Fried Catfish Pizza
If you feel the urge to gild this water-lily, make up a batch of Horseradish Sauce and pour it into a squirt bottle. Before serving the pizzas, drizzle a few lines of the sauce over the top.
Makes two 12-inch pizzas
INGREDIENTS
- 1½ pounds catfish fillets, cut into strips
- 2 cups seasoned cornmeal fish fry
- Vegetable oil for frying
- ½ recipe Classic Crust dough or Cornmeal Crust dough
- 2 tablespoons cornmeal or 1 tablespoon olive oil
- 2 cups Speed-Scratch Tomato Sauce
- 1 teaspoon Tabasco sauce
- 2 cups shredded Colby cheese
- 2 cups shredded mozzarella cheese
- 1 cup chopped toasted pecans
- ½ cup diced red onion
Dredge raw catfish strips in cornmeal fish fry. In a large, heavy skillet, pour vegetable oil about 2 inches deep and heat until a drop of water sizzles. Fry catfish strips until just browned, about 3 to 4 minutes. Place on paper towels to drain.

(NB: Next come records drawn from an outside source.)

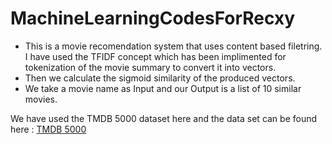 # MachineLearningCodesForRecxy

* This is a movie recomendation system that uses content based filetring. I have used the TFIDF concept which has been implimented for tokenization of the movie summary to convert it into vectors.
* Then we calculate the sigmoid similarity of the produced vectors.
* We take a movie name as Input and our Output is a list of 10 similar movies.

We have used the TMDB 5000 dataset here and the data set can be found here : [TMDB 5000](https://www.kaggle.com/tmdb/tmdb-movie-metadata)
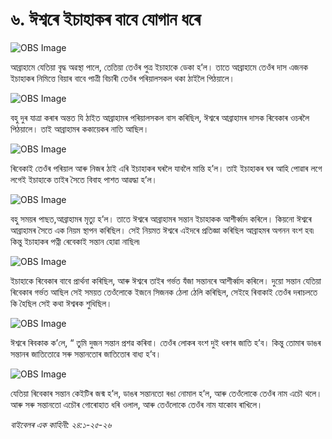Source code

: # ৬. ঈশ্বৰে ইচাহাকৰ বাবে যোগান ধৰে

![OBS Image](https://cdn.door43.org/obs/jpg/360px/obs-en-06-01.jpg)

আব্ৰাহামে যেতিয়া বৃদ্ধ অৱস্থা পালে, তেতিয়া তেওঁৰ পুত্ৰ ইচাহাকে ডেকা হ’ল। তাতে আব্ৰাহামে তেওঁৰ দাস এজনক ইচাহাকৰ নিমিত্তে বিয়াৰ বাবে পাত্ৰী বিচাৰী তেওঁৰ পৰিয়ালসকল থকা ঠাইলৈ পিঠয়ালে। 

![OBS Image](https://cdn.door43.org/obs/jpg/360px/obs-en-06-02.jpg)

 বহু দুৰ যাত্ৰা কৰাৰ অন্তত যি ঠাইত আব্ৰাহামৰ পৰিয়ালসকল বাস কৰিছিল, ঈশ্বৰে আব্ৰাহামৰ দাসক ৰিবেকাৰ ওচৰলৈ পিঠয়ালে। তাই আব্ৰাহামৰ ককায়েকৰ নাতি আছিল। 

![OBS Image](https://cdn.door43.org/obs/jpg/360px/obs-en-06-03.jpg)

ৰিবেকাই তেওঁৰ পৰিয়াল আৰু নিজৰ ঠাই এৰি ইচাহাকৰ ঘৰলৈ যাবলৈ মান্তি হ’ল। তাই ইচাহাকৰ ঘৰ আহি পোৱাৰ লগে লগেই ইচাহাকে তাইৰ সৈতে বিবাহ পাশত আৱদ্ধা হ’ল। 

![OBS Image](https://cdn.door43.org/obs/jpg/360px/obs-en-06-04.jpg)

বহু সময়ৰ পাছত,আব্ৰাহামৰ মৃত্যু হ’ল। তাতে ঈশ্বৰে আব্ৰাহামৰ সন্তান ইচাহাকক আশীৰ্ব্বাদ কৰিলে। কিয়নো ঈশ্বৰে আব্ৰাহামৰ সৈতে এক নিয়ম স্থাপন কৰিছিল। সেই নিয়মত ঈশ্বৰে এইদৰে প্ৰতিজ্ঞা কৰিছিল আব্ৰাহমৰ অগনন বংশ হব৷ কিন্তু ইচাহাকৰ পত্নী ৰেবেকাই সন্তান হোৱা নাছিল৷

![OBS Image](https://cdn.door43.org/obs/jpg/360px/obs-en-06-05.jpg)

ইচাহাকে ৰিবেকাৰ বাবে প্ৰাৰ্থনা কৰিছিল, আৰু ঈশ্বৰে তাইৰ গৰ্ভত যঁজা সন্তানৰে আশীৰ্ব্বাদ কৰিলে। দুয়ো সন্তান যেতিয়া ৰিবেকাৰ গৰ্ভত আছিল সেই সময়ত তেওঁলোকে ইজনে সিজনক ঠেলা ঠেলি কৰিছিল, সেইহে ৰিবাকাই তেওঁৰ দৰাচলতে কি হৈছিল সেই কথা ঈশ্বৰক শুধিছিল।  

![OBS Image](https://cdn.door43.org/obs/jpg/360px/obs-en-06-06.jpg)

ঈশ্বৰে ৰিবকাক ক’লে, “ তুমি দুজন সন্তান প্ৰশৱ কৰিবা। তেওঁৰ লোকৰ বংশ দুই ধৰণৰ জাতি হ’ব। কিন্তু তোমাৰ ডাঙৰ সন্তানৰ জাতিতোৱে সৰু সন্তানতোৰ জাতিতোৰ বাধ্য হ’ব।

![OBS Image](https://cdn.door43.org/obs/jpg/360px/obs-en-06-07.jpg)

যেতিয়া ৰিবেকাৰ সন্তান কেইটিৰ জন্ম হ’ল, ডাঙৰ সন্তানতো ৰঙা নোমাল হ’ল, আৰু তেওঁলোকে তেওঁৰ নাম এচৌ থলে। আৰু সৰু সন্তানতো এচৌৰ গোৰোহাত ধৰি ওলাল, আৰু তেওঁলোকে তেওঁৰ নাম যাকোব ৰাখিলে।  

_বাইবেলৰ এক কাহিনী: ২৪:১-২৫-২৬_

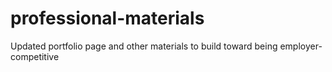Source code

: # professional-materials
Updated portfolio page and other materials to build toward being employer-competitive
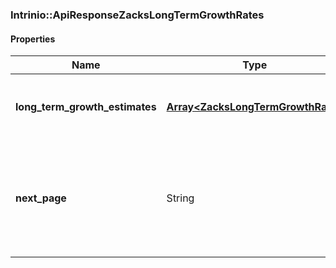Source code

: 

[//]: # (CLASS:Intrinio::ApiResponseZacksLongTermGrowthRates)

[//]: # (KIND:object)

### Intrinio::ApiResponseZacksLongTermGrowthRates

#### Properties

[//]: # (START_DEFINITION)

Name | Type | Description
------------ | ------------- | -------------
**long_term_growth_estimates** | [**Array&lt;ZacksLongTermGrowthRate&gt;**](ZacksLongTermGrowthRate.md) | Zacks latest long term growth rates &nbsp;
**next_page** | String | The token required to request the next page of the data. If null, no further results are available. &nbsp;

[//]: # (END_DEFINITION)


[//]: # (CONTAINED_CLASS:Intrinio::ZacksLongTermGrowthRate)



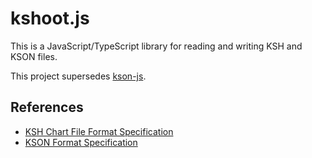 # kshoot.js
This is a JavaScript/TypeScript library for reading and writing KSH and KSON files.

This project supersedes [kson-js](https://github.com/123jimin/kson-js).

## References
- [KSH Chart File Format Specification](https://github.com/m4saka/ksm-chart-format-spec/blob/master/ksh_format.md)
- [KSON Format Specification](https://github.com/m4saka/ksm-chart-format-spec/blob/master/kson_format.md)
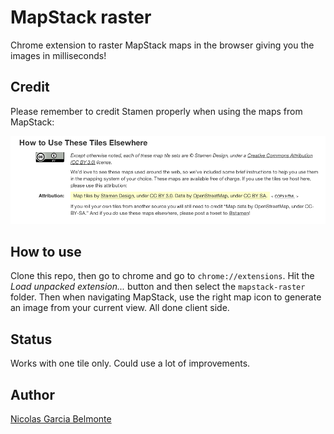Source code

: MapStack raster
===============

Chrome extension to raster MapStack maps in the browser giving you the images in milliseconds!

## Credit

Please remember to credit Stamen properly when using the maps from
MapStack:

![credit mapstack](credit.png)

## How to use

Clone this repo, then go to chrome and go to `chrome://extensions`. Hit
the *Load unpacked extension...* button and then select the
`mapstack-raster` folder. Then when navigating MapStack, use the right
map icon to generate an image from your current view. All done client
side.

## Status

Works with one tile only. Could use a lot of improvements.

## Author

[Nicolas Garcia Belmonte](https://twitter.com/philogb)
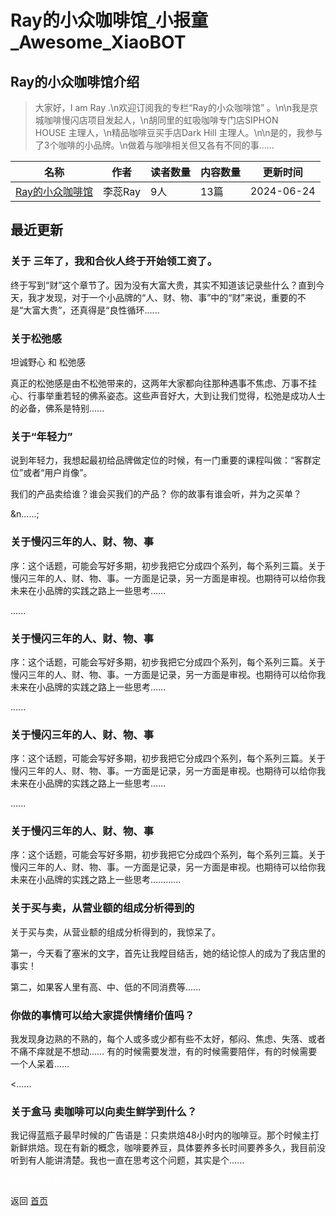 # Ray的小众咖啡馆_小报童_Awesome_XiaoBOT

## Ray的小众咖啡馆介绍
> 大家好，I am Ray .\n欢迎订阅我的专栏“Ray的小众咖啡馆” 。\n\n我是京城咖啡慢闪店项目发起人，\n胡同里的虹吸咖啡专门店SIPHON  
HOUSE 主理人，\n精品咖啡豆买手店Dark Hill 主理人。\n\n是的，我参与了3个咖啡的小品牌。\n做着与咖啡相关但又各有不同的事……  
  


|名称|作者|读者数量|内容数量|更新时间|
|---|---|---|---|---|
|[Ray的小众咖啡馆](https://xiaobot.net/p/lirui6204?refer=0b133df9-27dc-423b-8101-639049001c13)|李蕊Ray|9人|13篇|2024-06-24|

## 最近更新
### 关于 三年了，我和合伙人终于开始领工资了。

终于写到“财”这个章节了。因为没有大富大贵，其实不知道该记录些什么？直到今天，我才发现，对于一个小品牌的“人、财、物、事”中的“财”来说，重要的不是“大富大贵”，还真得是“良性循环......

### 关于松弛感

坦诚野心 和 松弛感

真正的松弛感是由不松弛带来的，这两年大家都向往那种遇事不焦虑、万事不挂心、行事举重若轻的佛系姿态。这些声音好大，大到让我们觉得，松弛是成功人士的必备，佛系是特别......

### 关于“年轻力”

说到年轻力，我想起最初给品牌做定位的时候，有一门重要的课程叫做：“客群定位”或者“用户肖像”。

我们的产品卖给谁？谁会买我们的产品？ 你的故事有谁会听，并为之买单？

&n......;

### 关于慢闪三年的人、财、物、事

序：这个话题，可能会写好多期，初步我把它分成四个系列，每个系列三篇。关于慢闪三年的人、财、物、事。一方面是记录，另一方面是审视。也期待可以给你我未来在小品牌的实践之路上一些思考……

......

### 关于慢闪三年的人、财、物、事

序：这个话题，可能会写好多期，初步我把它分成四个系列，每个系列三篇。关于慢闪三年的人、财、物、事。一方面是记录，另一方面是审视。也期待可以给你我未来在小品牌的实践之路上一些思考……

......

### 关于慢闪三年的人、财、物、事

序：这个话题，可能会写好多期，初步我把它分成四个系列，每个系列三篇。关于慢闪三年的人、财、物、事。一方面是记录，另一方面是审视。也期待可以给你我未来在小品牌的实践之路上一些思考……

......

### 关于慢闪三年的人、财、物、事

序：这个话题，可能会写好多期，初步我把它分成四个系列，每个系列三篇。关于慢闪三年的人、财、物、事。一方面是记录，另一方面是审视。也期待可以给你我未来在小品牌的实践之路上一些思考……......

### 关于买与卖，从营业额的组成分析得到的

关于买与卖，从营业额的组成分析得到的，我惊呆了。

第一，今天看了塞米的文字，首先让我瞠目结舌，她的结论惊人的成为了我店里的事实！

第二，如果客人里有高、中、低的不同消费等......

### 你做的事情可以给大家提供情绪价值吗？



我发现身边熟的不熟的，每个人或多或少都有些不太好，郁闷、焦虑、失落、或者不痛不痒就是不想动……
有的时候需要发泄，有的时候需要陪伴，有的时候需要一个人呆着……

<......

### 关于盒马 卖咖啡可以向卖生鲜学到什么？

我记得蓝瓶子最早时候的广告语是：只卖烘焙48小时内的咖啡豆。那个时候主打新鲜烘焙。现在有新的概念，咖啡要养豆，具体要养多长时间要养多久，我目前没听到有人能讲清楚。我也一直在思考这个问题，其实是个......


<a href="https://github.com/Reno9527/awesome-xiaobot" style="color: white; text-decoration: none;">awesome-xiaobot</a>

返回 [首页](../README.md)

Roll or press pizza dough into two 12-inch circles, slightly thicker at the edges than in the center. If using pizza pans, sprinkle the bottom with cornmeal or coat with olive oil and place dough in pan. If using a pizza stone, sprinkle with cornmeal and place stone in oven. Preheat oven to 400°.
In a bowl, combine tomato sauce and Tabasco. Whisk to blend. Spread half the sauce in the center of each pizza, leaving edges bare.
Combine Colby and mozzarella cheeses. Sprinkle 1½ cups over the sauce on each pizza, leaving edges bare.
Divide fried catfish pieces over each pizza, followed by pecans and onion.
If baking on a hot stone or tiles, use a well-floured pizza peel to carefully lift one pizza from preparation surface and place on stone. If using pizza pans, place first pizza in the center of the oven. Bake for 15 to 20 minutes or until the crust is lightly browned and toppings are bubbly.
Remove pizza from oven carefully (use peel if baking with a stone). Set aside to rest briefly before slicing. Repeat baking process with second pie.